We also liked how balanced the tone is. The low-end projection can accommodate the high frequencies that can come from smaller drums.

While this is a more affordable all-birch option offered by Pearl, we do feel there are some more budget-friendly options available by some other brands. Overall, we were completely satisfied with this drum. It can be found for around $400 and the instructions are very easy to follow.

Other Products to Consider:

Evans EMAD2 Clear

This is just the batter head, but still a solid choice if you’re looking for a bass drum head that is affordable that is good quality with a good sound output. This drum head is perfect for anyone looking to for power kicks.

We were very impressed with the sound produced by this bass drum head. Evans is a very well-known brand when it comes to drum heads and they have a wide selection of bass drum heads. The sound produced is very moving making you want to keep playing all day long.

We were also very satisfied with the cost, at just around $30 plus shipping. Buying just a drum head is a very affordable option and you will be satisfied with the sound you hear when you put this drum head to use.

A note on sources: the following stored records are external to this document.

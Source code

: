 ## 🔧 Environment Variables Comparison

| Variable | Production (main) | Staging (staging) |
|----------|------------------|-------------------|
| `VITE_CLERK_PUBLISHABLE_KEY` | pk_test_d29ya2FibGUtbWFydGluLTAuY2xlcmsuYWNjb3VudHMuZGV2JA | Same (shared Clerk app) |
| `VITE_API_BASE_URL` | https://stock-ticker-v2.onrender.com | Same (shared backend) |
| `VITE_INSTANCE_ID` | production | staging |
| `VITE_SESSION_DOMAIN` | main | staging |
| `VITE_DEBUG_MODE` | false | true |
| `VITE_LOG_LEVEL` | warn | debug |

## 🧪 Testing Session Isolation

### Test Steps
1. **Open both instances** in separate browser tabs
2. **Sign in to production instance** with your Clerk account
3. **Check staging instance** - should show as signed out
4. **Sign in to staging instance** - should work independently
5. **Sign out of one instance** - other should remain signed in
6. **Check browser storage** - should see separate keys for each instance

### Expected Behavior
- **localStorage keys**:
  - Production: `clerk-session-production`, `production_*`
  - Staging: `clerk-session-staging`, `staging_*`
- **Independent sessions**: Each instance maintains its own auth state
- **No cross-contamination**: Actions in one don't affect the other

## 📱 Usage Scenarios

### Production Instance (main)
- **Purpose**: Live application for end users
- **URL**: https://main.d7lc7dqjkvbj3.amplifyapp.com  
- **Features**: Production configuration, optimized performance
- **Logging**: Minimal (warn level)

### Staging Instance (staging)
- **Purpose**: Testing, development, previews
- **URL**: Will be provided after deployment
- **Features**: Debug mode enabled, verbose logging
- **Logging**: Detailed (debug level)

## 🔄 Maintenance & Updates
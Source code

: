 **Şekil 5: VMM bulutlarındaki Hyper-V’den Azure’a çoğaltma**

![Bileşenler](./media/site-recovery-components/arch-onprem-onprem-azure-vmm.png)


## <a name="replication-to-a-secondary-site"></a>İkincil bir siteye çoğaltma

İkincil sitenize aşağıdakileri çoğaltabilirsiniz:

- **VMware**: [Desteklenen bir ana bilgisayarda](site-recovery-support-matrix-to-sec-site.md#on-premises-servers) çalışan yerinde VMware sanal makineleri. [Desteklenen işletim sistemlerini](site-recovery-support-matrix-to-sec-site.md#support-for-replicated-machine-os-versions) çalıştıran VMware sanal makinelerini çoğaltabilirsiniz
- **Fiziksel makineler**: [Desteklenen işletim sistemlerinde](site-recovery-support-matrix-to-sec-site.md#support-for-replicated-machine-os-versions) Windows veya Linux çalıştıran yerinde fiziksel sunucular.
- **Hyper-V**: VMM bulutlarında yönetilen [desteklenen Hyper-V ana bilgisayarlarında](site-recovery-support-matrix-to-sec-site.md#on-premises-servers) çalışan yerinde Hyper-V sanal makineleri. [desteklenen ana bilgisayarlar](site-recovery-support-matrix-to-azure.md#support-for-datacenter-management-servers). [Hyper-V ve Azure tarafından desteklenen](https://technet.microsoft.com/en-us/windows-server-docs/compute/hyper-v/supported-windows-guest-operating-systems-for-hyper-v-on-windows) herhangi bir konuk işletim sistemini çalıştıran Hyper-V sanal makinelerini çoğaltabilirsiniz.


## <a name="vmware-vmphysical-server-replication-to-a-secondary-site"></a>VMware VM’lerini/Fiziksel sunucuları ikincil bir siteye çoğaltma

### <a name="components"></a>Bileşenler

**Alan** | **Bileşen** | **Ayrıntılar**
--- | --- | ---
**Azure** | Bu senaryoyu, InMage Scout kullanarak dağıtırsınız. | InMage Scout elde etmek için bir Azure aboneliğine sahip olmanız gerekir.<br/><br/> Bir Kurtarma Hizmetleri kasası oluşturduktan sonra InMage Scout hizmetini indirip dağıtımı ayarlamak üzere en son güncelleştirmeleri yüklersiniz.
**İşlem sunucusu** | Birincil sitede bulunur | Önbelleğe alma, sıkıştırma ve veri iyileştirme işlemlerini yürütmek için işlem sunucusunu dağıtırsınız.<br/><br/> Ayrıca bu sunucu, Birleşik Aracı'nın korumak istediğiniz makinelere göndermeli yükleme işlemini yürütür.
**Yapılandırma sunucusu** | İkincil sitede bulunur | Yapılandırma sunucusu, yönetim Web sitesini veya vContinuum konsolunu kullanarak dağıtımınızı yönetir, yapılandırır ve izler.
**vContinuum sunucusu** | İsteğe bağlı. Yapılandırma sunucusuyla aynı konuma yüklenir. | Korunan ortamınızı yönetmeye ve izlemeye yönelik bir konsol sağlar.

The only thing we can find as a con with this is that it is just a drum head. This isn’t necessarily a bad thing. This means it’s interchangeable with your already existing drum set.

We do think that the descriptions we found online for the various places it’s available to purchase do not clearly outline this as just a drum head. Many might think they’re getting an actual drum. Outside of that, we were very impressed with this bass drum head overall.

Pacific Drums PDCB1822KKNC

Credit: Amazon.com

We absolutely loved the look of this bass drum. The natural to charcoal fade is a very nice look, especially when accompanied by all-chrome hardware. The birch shell is also very nice in providing great sound quality.

This drum comes equipped with leg stands, which is nice for setting down and storing. This bass drum can be purchased for less than $400. Pacific Drums is a well-known brand among drums, so we were able to be confident in the quality this drum has.

We couldn’t find anything we didn’t like about this drum. It didn’t make the number one spot because it lacked some of the features or our top two choices. We will say that as just a bass drum, we did find the price to be a little on the steeper end.

Overall, we were satisfied with this drum and are happy to recommend it to our readers who aren’t on a specific budget. It is a very nice bass drum that would be a great choice for any of our readers.

Yamaha Stage Custom Birch 22×17 Cranberry Red

Credit: Amazon.com

While we already chose the 18×15 model as our number one choice, we felt the 22×17 model was also worth mentioning to our readers. We really liked the color of this drum.

It’s a little bigger than the other Yamaha we previously recommended and also includes die-cast brass drum claw hooks. These drums sound great and tune with ease, which is great when trying to find the tone you’re looking for.

While they can be used for many styles of music, they really sound great for bop, funk, and soul. The sound is great as expected from Yamaha.

One thing we did find with this model is the response seems to be a little dull and you almost need to bang on them in an effort to get the snares to wake up.